Like so much else in space-starved Manhattan, the source of all the brouahaha about this mosque is a question purely of real estate. The site of the mosque is within site of Ground Zero, where the Twin Towers once stood. Now a massive construction site, Ground Zero is considered by many a testament to the destructive powers of radical Islam.

For these people, building a $100 million mosque and Islamic cultural center so close to what has become hallowed ground amounts to desecration. Newt Gingrich even compared it to a Nazi shrine next to a Holocaust memorial. Less ridiculous comparisons are to the proposed Carmelite nuns' convent next to the sprawling site of Auswitch, the Nazi concentration camp where millions of Jews, gypsies and gays were murdered.

Into this media-made mess stepped Gutfeld. The right-wing satirist has made a career out of tweaking both sides of the political divide, although most of his fire is aimed at the left. He also has a history as something of a guy's guy when it comes to sex: He helmed the U.K. edition of Maxim for a while.

Gutfeld's proposal for a gay bar next to the mosque comes on the heels of similar proposals on right-wing blog sites for a pig farm, pig abbatoir, or bar-b-que joint. (Muslims, like Jews, consider pigs an unclean animal and abhor them.)

Normally anti-gay right-wing sites have been quick to embrace Gutfeld's proposal as a way to tweak Muslims. I'm not here to do that. Let me state clearly: I believe the whole "controversy" is ridiculous. New York Mayor Mike Bloomberg is right: If they can build it, let them build it.

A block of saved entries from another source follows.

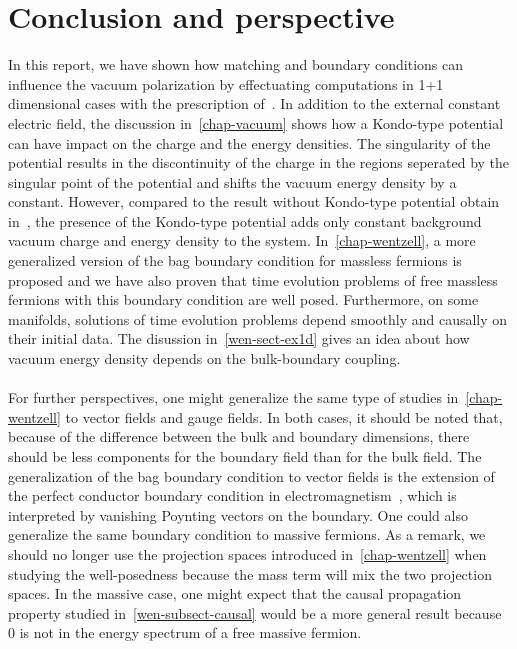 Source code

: \chapter{Conclusion and perspective}
In this report, we have shown how matching and boundary conditions can influence the vacuum polarization by effectuating computations in 1+1 dimensional cases with the prescription of~\cite{Zahn2015}. 
In addition to the external constant electric field,
the discussion in~\cref{chap-vacuum} shows how a Kondo-type potential can have impact on the charge and the energy densities.
The singularity of the potential results in the discontinuity of the charge in the regions seperated by the singular point of the potential and shifts the vacuum energy density by a constant.
However, compared to the result without Kondo-type potential obtain in~\cite{Zahn2015}, the presence of the Kondo-type potential adds only constant background vacuum charge and energy density to the system. 
In~\cref{chap-wentzell}, a more generalized version of the bag boundary condition for massless fermions is proposed and we have also proven that time evolution problems of free massless fermions with this boundary condition are well posed.
Furthermore, on some manifolds, solutions of time evolution problems depend smoothly and causally on their initial data.
The disussion in~\cref{wen-sect-ex1d} gives an idea about how vacuum energy density depends on the bulk-boundary coupling.
\\\\
For further perspectives, 
one might generalize the same type of studies in~\cref{chap-wentzell} to vector fields and gauge fields.
In both cases, it should be noted that, because of the difference between the bulk and boundary dimensions, 
there should be less components for the boundary field than for the bulk field.
The generalization of the bag boundary condition to vector fields is the extension of the perfect conductor boundary condition in electromagnetism~\cite{Stokes2015}, 
which is interpreted by vanishing Poynting vectors on the boundary.
One could also generalize the same boundary condition to massive fermions. 
As a remark, 
we should no longer use the projection spaces introduced in~\cref{chap-wentzell} when studying the well-posedness because the mass term will mix the two projection spaces.
In the massive case, one might expect that the causal propagation property studied in~\cref{wen-subsect-causal} would be a more general result because 0 is not in the energy spectrum of a free massive fermion.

I should add that the one aspect of the discussion never brought up is that the site on Park Place, is actually a block away from Ground Zero and not really "in sight of" the space where the towers stood. In fact, the southern tip of Manhattan is so densely packed that a block-and-a-half is like a half-mile anywhere else. But, of course, reason hardly has any place in a silly-season (it's August) argument like this.

But back to that bar: Lower Manhattan hasn't had a gay bar since the Altar (I believe that was the name), a leather bar, was located there back in the '90s. The nearest bars to my knowledge are in the East Village and Greenwich Village, several blocks and at least two neighborhoods to the north.

I myself know several gay men who have moved into Downtown Manhattan in recent years. The Financial District used to be nearly barren of full-time residents. But in recent years, people have been flocking to the area, lured by relatively inexpensive rents and prices for luxury housing.

In their wake has come amenities like gyms, restaurants, grocery stores and schools. But no gay bar.

Gutfeld would actually be joining a long, proud list of straight men who have owned gay bars in New York. Boy Bar, which began the whole flock of East Village bars, was begun and owned by a straight man. (He's the guy who owns the "Teepee House" on Coast Guard Walk in Fire Island Pines and could sometimes be spotted seen at Low Tea playing a recorder.)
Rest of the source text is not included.